“A hell of a lot of difference it makes what I think! I know one God-forsaken flying chap who thought it wasn’t good enough for him, by a long shot. Not while he could hop off and rot his soul out in a water-logged bamboo shack in Asia!”
The owner of the bamboo shack settled deeper into his chair with a graceless and engaging grin.
“My dear chap, it was Heaven, pure and simple—but a dash too pure and simple for some of us. Every man his own Heaven, what? Well, you’re sitting in mine at the present. Of course it mightn’t suit any one with even an elementary code of principles, but having none of any kind or description it suits me down to the ground and up to the sky.”
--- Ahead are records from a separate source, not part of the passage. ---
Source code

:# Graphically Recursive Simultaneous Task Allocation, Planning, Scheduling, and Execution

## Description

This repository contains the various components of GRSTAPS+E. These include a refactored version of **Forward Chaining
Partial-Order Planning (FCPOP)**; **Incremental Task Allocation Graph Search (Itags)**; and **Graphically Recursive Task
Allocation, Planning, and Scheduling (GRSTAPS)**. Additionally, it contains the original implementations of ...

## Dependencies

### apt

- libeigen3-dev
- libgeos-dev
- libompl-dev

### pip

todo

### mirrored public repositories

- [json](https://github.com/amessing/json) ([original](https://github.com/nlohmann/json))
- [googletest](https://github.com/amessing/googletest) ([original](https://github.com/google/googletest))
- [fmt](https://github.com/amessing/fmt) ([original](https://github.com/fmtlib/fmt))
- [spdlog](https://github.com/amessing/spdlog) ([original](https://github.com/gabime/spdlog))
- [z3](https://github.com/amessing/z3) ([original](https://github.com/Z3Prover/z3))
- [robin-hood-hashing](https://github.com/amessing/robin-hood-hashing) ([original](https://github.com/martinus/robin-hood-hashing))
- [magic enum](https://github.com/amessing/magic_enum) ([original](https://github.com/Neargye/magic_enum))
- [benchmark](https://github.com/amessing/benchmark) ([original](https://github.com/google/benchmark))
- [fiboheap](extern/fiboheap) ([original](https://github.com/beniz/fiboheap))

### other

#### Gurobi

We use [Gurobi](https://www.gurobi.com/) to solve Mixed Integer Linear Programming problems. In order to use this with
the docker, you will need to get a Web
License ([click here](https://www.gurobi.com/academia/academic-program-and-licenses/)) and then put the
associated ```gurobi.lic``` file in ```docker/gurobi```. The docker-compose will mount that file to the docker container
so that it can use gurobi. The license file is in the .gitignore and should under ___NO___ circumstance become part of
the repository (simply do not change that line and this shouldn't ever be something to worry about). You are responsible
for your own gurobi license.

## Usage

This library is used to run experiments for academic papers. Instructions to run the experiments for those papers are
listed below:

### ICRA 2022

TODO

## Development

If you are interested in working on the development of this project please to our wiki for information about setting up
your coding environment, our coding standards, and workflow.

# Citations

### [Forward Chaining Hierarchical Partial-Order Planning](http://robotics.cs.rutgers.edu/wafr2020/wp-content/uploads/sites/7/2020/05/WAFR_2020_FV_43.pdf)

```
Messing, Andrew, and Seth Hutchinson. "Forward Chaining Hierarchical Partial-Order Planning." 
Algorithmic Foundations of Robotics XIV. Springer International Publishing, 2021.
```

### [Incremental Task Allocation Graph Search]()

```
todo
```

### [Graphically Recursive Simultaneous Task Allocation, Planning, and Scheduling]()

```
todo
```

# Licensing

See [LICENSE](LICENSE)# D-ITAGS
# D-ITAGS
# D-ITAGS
“Oh, bunk!” commented Ledyard with fervent irritation. “You’ve got all the principles you need; do you think that I’d have come chasing up this unspeakable river in everything from a motorboat to a raft after any howling blackguard?”
“Well, it’s rather one on you, isn’t it, dear boy? Because it’s so absolutely what you’ve up and gone and done—though through no earthly fault of mine, you know! Rather not. Didn’t I spend four jolly busy years trying to get it through your thick skull that I was ninety-nine different varieties of blighter, and that nice little American kids with freckles on their noses shouldn’t come trotting around my propellers?”
“Hey, how do you get that way?” The nice little American kid raised his voice in poignant irritation. “Kid! If any one ever took the trouble to give you two looks they’d think you’d bounced straight out of rompers into long trousers without waiting for knickerbockers. Kid!”
“Old in iniquity, William, old in iniquity,” explained the Honourable Tony blithely. “Physically I grant that I’m fairly in the pink, but morally I’m edging rapidly into senile decay. I pledge you my word, which is worth considerably less than nothing, that I haven’t as many morals as I have side whiskers. And even you, my dear old chap, will be willing to admit that I don’t go in heavily for side whiskers. Take a long piercing look.”
Ledyard scowled wretchedly at the impish countenance blandly presented for inspection.
“The trouble with you is that you simply can’t take it in that any one on the whole bally globe could prefer a Bengal tiger to a British lion and a bird of paradise to an American eagle. You see before you a foul monstrosity who would trade all the British Isles for twenty yards of jungle, and gloat over his bargain. Have a cigarette?”
“No, I won’t have a cigarette. You make me so sick and tired with all that jaw about what a devil you are that I could yell. Once and for all, are you going to drop it and come back with me?”